■ Assigned task: Repeat the material in full. Keep every line exactly as it is.

■ Working data:
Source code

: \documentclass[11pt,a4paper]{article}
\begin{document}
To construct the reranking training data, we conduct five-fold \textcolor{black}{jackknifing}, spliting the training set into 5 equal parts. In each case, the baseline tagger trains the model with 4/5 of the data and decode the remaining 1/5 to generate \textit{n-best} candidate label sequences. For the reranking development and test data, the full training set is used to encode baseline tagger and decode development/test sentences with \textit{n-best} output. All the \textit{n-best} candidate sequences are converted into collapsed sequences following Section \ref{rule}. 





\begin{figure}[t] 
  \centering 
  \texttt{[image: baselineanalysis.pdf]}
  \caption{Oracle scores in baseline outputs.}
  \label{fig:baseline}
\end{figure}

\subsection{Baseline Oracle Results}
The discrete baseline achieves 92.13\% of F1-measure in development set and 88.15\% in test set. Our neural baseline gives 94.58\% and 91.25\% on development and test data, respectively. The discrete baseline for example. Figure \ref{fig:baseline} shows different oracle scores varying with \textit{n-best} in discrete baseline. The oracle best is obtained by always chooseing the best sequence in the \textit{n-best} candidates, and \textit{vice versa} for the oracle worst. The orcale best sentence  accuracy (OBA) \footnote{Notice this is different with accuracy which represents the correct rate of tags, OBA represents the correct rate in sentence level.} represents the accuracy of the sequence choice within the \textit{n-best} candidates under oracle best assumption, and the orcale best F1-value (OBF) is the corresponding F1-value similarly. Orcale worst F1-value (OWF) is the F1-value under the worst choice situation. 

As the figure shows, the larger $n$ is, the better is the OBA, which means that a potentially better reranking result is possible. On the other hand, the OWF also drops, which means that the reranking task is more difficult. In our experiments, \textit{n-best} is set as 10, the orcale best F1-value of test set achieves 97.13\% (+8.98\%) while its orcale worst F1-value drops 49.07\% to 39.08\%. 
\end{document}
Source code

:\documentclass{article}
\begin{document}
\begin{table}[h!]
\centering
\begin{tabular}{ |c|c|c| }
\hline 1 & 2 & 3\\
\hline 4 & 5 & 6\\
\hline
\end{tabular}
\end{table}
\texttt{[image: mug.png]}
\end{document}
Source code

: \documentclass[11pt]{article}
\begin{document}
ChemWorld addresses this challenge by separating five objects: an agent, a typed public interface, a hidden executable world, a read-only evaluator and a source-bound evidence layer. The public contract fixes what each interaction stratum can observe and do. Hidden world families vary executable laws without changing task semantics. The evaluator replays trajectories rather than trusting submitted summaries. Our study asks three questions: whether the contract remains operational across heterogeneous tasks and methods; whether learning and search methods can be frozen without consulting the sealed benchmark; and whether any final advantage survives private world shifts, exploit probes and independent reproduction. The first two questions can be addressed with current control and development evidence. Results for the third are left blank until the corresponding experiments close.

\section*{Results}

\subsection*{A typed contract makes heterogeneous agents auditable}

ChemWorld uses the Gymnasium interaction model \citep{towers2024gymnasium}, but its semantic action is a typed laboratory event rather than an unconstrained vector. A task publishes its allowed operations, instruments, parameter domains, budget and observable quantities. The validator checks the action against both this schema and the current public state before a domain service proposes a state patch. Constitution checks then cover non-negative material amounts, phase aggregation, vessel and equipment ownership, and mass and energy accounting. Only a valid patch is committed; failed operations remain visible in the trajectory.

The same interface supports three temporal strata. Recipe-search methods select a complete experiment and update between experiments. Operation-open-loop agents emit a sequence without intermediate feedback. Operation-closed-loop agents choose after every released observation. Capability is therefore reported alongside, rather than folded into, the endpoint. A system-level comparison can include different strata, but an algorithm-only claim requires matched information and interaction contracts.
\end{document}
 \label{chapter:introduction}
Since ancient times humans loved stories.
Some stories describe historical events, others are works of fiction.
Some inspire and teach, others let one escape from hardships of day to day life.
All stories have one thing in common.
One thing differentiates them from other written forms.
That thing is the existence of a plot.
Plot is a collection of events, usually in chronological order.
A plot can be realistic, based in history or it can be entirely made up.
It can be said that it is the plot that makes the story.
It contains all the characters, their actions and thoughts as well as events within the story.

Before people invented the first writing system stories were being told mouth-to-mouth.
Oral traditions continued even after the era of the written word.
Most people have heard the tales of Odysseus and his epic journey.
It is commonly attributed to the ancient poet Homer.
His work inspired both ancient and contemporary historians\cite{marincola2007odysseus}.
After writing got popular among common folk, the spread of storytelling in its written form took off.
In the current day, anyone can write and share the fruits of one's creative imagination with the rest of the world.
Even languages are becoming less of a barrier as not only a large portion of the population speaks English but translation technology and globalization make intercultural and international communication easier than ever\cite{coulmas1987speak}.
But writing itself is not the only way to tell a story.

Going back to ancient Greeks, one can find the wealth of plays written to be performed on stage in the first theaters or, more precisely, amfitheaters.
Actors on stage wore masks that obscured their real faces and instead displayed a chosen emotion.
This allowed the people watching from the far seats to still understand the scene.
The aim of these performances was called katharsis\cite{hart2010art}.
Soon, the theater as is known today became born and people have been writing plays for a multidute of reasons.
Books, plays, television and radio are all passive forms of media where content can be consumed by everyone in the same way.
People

■ Solution to the problem:
Source code

: \documentclass[11pt,a4paper]{article}
\begin{document}
To construct the reranking training data, we conduct five-fold \textcolor{black}{jackknifing}, spliting the training set into 5 equal parts. In each case, the baseline tagger trains the model with 4/5 of the data and decode the remaining 1/5 to generate \textit{n-best} candidate label sequences. For the reranking development and test data, the full training set is used to encode baseline tagger and decode development/test sentences with \textit{n-best} output. All the \textit{n-best} candidate sequences are converted into collapsed sequences following Section \ref{rule}. 





\begin{figure}[t] 
  \centering 
  \texttt{[image: baselineanalysis.pdf]}
  \caption{Oracle scores in baseline outputs.}
  \label{fig:baseline}
\end{figure}

\subsection{Baseline Oracle Results}
The discrete baseline achieves 92.13\% of F1-measure in development set and 88.15\% in test set. Our neural baseline gives 94.58\% and 91.25\% on development and test data, respectively. The discrete baseline for example. Figure \ref{fig:baseline} shows different oracle scores varying with \textit{n-best} in discrete baseline. The oracle best is obtained by always chooseing the best sequence in the \textit{n-best} candidates, and \textit{vice versa} for the oracle worst. The orcale best sentence  accuracy (OBA) \footnote{Notice this is different with accuracy which represents the correct rate of tags, OBA represents the correct rate in sentence level.} represents the accuracy of the sequence choice within the \textit{n-best} candidates under oracle best assumption, and the orcale best F1-value (OBF) is the corresponding F1-value similarly. Orcale worst F1-value (OWF) is the F1-value under the worst choice situation. 

As the figure shows, the larger $n$ is, the better is the OBA, which means that a potentially better reranking result is possible. On the other hand, the OWF also drops, which means that the reranking task is more difficult. In our experiments, \textit{n-best} is set as 10, the orcale best F1-value of test set achieves 97.13\% (+8.98\%) while its orcale worst F1-value drops 49.07\% to 39.08\%. 
\end{document}
Source code

:\documentclass{article}
\begin{document}
\begin{table}[h!]
\centering
\begin{tabular}{ |c|c|c| }
\hline 1 & 2 & 3\\
\hline 4 & 5 & 6\\
\hline
\end{tabular}
\end{table}
\texttt{[image: mug.png]}
\end{document}
Source code

: \documentclass[11pt]{article}
\begin{document}
ChemWorld addresses this challenge by separating five objects: an agent, a typed public interface, a hidden executable world, a read-only evaluator and a source-bound evidence layer. The public contract fixes what each interaction stratum can observe and do. Hidden world families vary executable laws without changing task semantics. The evaluator replays trajectories rather than trusting submitted summaries. Our study asks three questions: whether the contract remains operational across heterogeneous tasks and methods; whether learning and search methods can be frozen without consulting the sealed benchmark; and whether any final advantage survives private world shifts, exploit probes and independent reproduction. The first two questions can be addressed with current control and development evidence. Results for the third are left blank until the corresponding experiments close.

\section*{Results}

\subsection*{A typed contract makes heterogeneous agents auditable}

ChemWorld uses the Gymnasium interaction model \citep{towers2024gymnasium}, but its semantic action is a typed laboratory event rather than an unconstrained vector. A task publishes its allowed operations, instruments, parameter domains, budget and observable quantities. The validator checks the action against both this schema and the current public state before a domain service proposes a state patch. Constitution checks then cover non-negative material amounts, phase aggregation, vessel and equipment ownership, and mass and energy accounting. Only a valid patch is committed; failed operations remain visible in the trajectory.

The same interface supports three temporal strata. Recipe-search methods select a complete experiment and update between experiments. Operation-open-loop agents emit a sequence without intermediate feedback. Operation-closed-loop agents choose after every released observation. Capability is therefore reported alongside, rather than folded into, the endpoint. A system-level comparison can include different strata, but an algorithm-only claim requires matched information and interaction contracts.
\end{document}
 \label{chapter:introduction}
Since ancient times humans loved stories.
Some stories describe historical events, others are works of fiction.
Some inspire and teach, others let one escape from hardships of day to day life.
All stories have one thing in common.
One thing differentiates them from other written forms.
That thing is the existence of a plot.
Plot is a collection of events, usually in chronological order.
A plot can be realistic, based in history or it can be entirely made up.
It can be said that it is the plot that makes the story.
It contains all the characters, their actions and thoughts as well as events within the story.

Before people invented the first writing system stories were being told mouth-to-mouth.
Oral traditions continued even after the era of the written word.
Most people have heard the tales of Odysseus and his epic journey.
It is commonly attributed to the ancient poet Homer.
His work inspired both ancient and contemporary historians\cite{marincola2007odysseus}.
After writing got popular among common folk, the spread of storytelling in its written form took off.
In the current day, anyone can write and share the fruits of one's creative imagination with the rest of the world.
Even languages are becoming less of a barrier as not only a large portion of the population speaks English but translation technology and globalization make intercultural and international communication easier than ever\cite{coulmas1987speak}.
But writing itself is not the only way to tell a story.

Going back to ancient Greeks, one can find the wealth of plays written to be performed on stage in the first theaters or, more precisely, amfitheaters.
Actors on stage wore masks that obscured their real faces and instead displayed a chosen emotion.
This allowed the people watching from the far seats to still understand the scene.
The aim of these performances was called katharsis\cite{hart2010art}.
Soon, the theater as is known today became born and people have been writing plays for a multidute of reasons.
Books, plays, television and radio are all passive forms of media where content can be consumed by everyone in the same way.
People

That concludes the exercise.